I have a table with no primary key and a non-clustered composite index of two columns. When I look at the number of distinct values (selectivity ratio), the table has a ratio of 52% unique values. I thought an index should be at least 90% unique in order for it to be used. Yet when I run the query with the index, it only takes 2 seconds to run. When I drop the index, it takes 1.25 minutes to run. Why is it using the index when the index is only 52% unique? One of the examples always given is to never have an index on a column that is a flag because it only has 50% distinct values (YES, NO). So, what am I misunderstanding here. Thank you!
Hi, It also depends on the number of rows you have, kind of query you are executing and data types on which predicate in query is based. Probably you would see the theory apply when you have huge table. Cheers Satish
The table has 232,441 rows. The number of distinct values for the index is 123,476. It is SQL Server 2005.
"No primary key" - rule #1, always add a PK to any table. Add an identity column if there is no apparent unique key, make that the PK with a clustered index.
Yes, I agree. I just started working here on Friday as a consultant and asked the very same question. The reason explained to me was the table is a many to many resolution table / cross reference table. The integrity is kept through the foreign keys and, therefore, they did not find it necessary to have a primary key. It would slow down updates and inserts. But since they are thinking of adding a non-clustered index which will slow down inserts and updates, why not create a primary key. I will suggest that. I still am not clear why it is using the index when it has 52% selectivity ratio though. It is SQL Server 2005 with a 232,441 rows and 123,476 unique values. And I am not sure why I don't see a difference in the execution plan. The table that has the new index is being called within a function that is being called within a stored procedure. Do you think this has anything to with this? Thanks!
"The table that has the new index is being called within a function that is being called within a stored procedure. Do you think this has anything to with this?" Is the UDF being called from a query statement (SELECT, UPDATE or DELETE) inside that stored procedure? If so, is it in the WHERE clause of that query? This is the most common cause for indexes getting ignored: incorrect application of a UDF.

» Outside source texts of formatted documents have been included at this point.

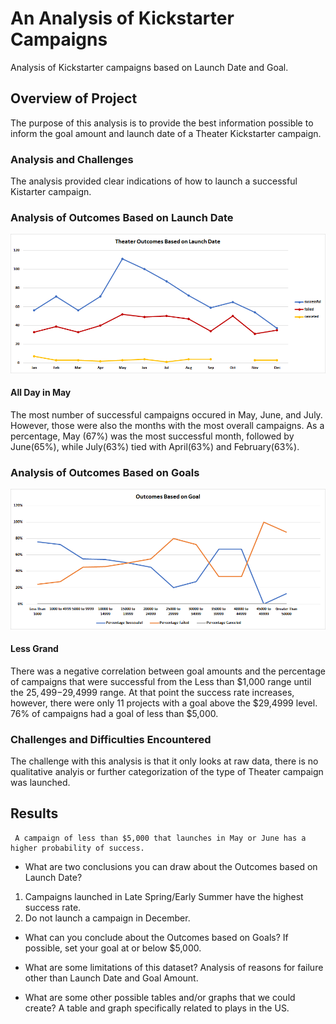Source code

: # An Analysis of Kickstarter Campaigns 
Analysis of Kickstarter campaigns based on Launch Date and Goal.

## Overview of Project
The purpose of this analysis is to provide the best information possible to inform the goal amount and launch date of a Theater Kickstarter campaign.

### Analysis and Challenges
The analysis provided clear indications of how to launch a successful Kistarter campaign.  

### Analysis of Outcomes Based on Launch Date
![Launch Date](https://github.com/cflavallee/kickstarter-analysis/blob/main/Resources/Theater_Outcomes_vs_Launch.png)
#### **All Day in May**
The most number of successful campaigns occured in May, June, and July.  However, those were also the months with the most overall campaigns.  As a percentage, May (67%) was the most successful month, followed by June(65%), while July(63%) tied with April(63%) and February(63%).

### Analysis of Outcomes Based on Goals 
![Goals](https://github.com/cflavallee/kickstarter-analysis/blob/main/Resources/Outcomes_vs_Goals.png)
#### **Less Grand**
There was a negative correlation between goal amounts and the percentage of campaigns that were successful from the Less than $1,000 range until the $25,499-$29,4999 range.  At that point the success rate increases, however, there were only 11 projects with a goal above the $29,4999 level.  76% of campaigns had a goal of less than $5,000.

### Challenges and Difficulties Encountered
The challenge with this analysis is that it only looks at raw data, there is no qualitative analyis or further categorization of the type of Theater campaign was launched.

## Results
```
 A campaign of less than $5,000 that launches in May or June has a higher probability of success.
``` 

- What are two conclusions you can draw about the Outcomes based on Launch Date?
1. Campaigns launched in Late Spring/Early Summer have the highest success rate.
2. Do not launch a campaign in December.

- What can you conclude about the Outcomes based on Goals?
 If possible, set your goal at or below $5,000.

- What are some limitations of this dataset?
Analysis of reasons for failure other than Launch Date and Goal Amount.

- What are some other possible tables and/or graphs that we could create?
A table and graph specifically related to plays in the US.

Do you have any hints such as index hints to use within that code? Or are you forcing any plan guides to use?
If it's a covering index -- that is, if all columns in the query result can come from the index -- then SQL will use the index because it's less I/O to read the index than the full table. Rather than add an arbitrary PK, which will slow down your lookup query, you could consider changing the current index to a clustered one. This helps by allowing the table to be reorganized (a table w/o a clustered index cannot be reorganized / compacted). But don't rely too heavily on a slogan like "Always have a PK"; that is too broad to apply to every situation.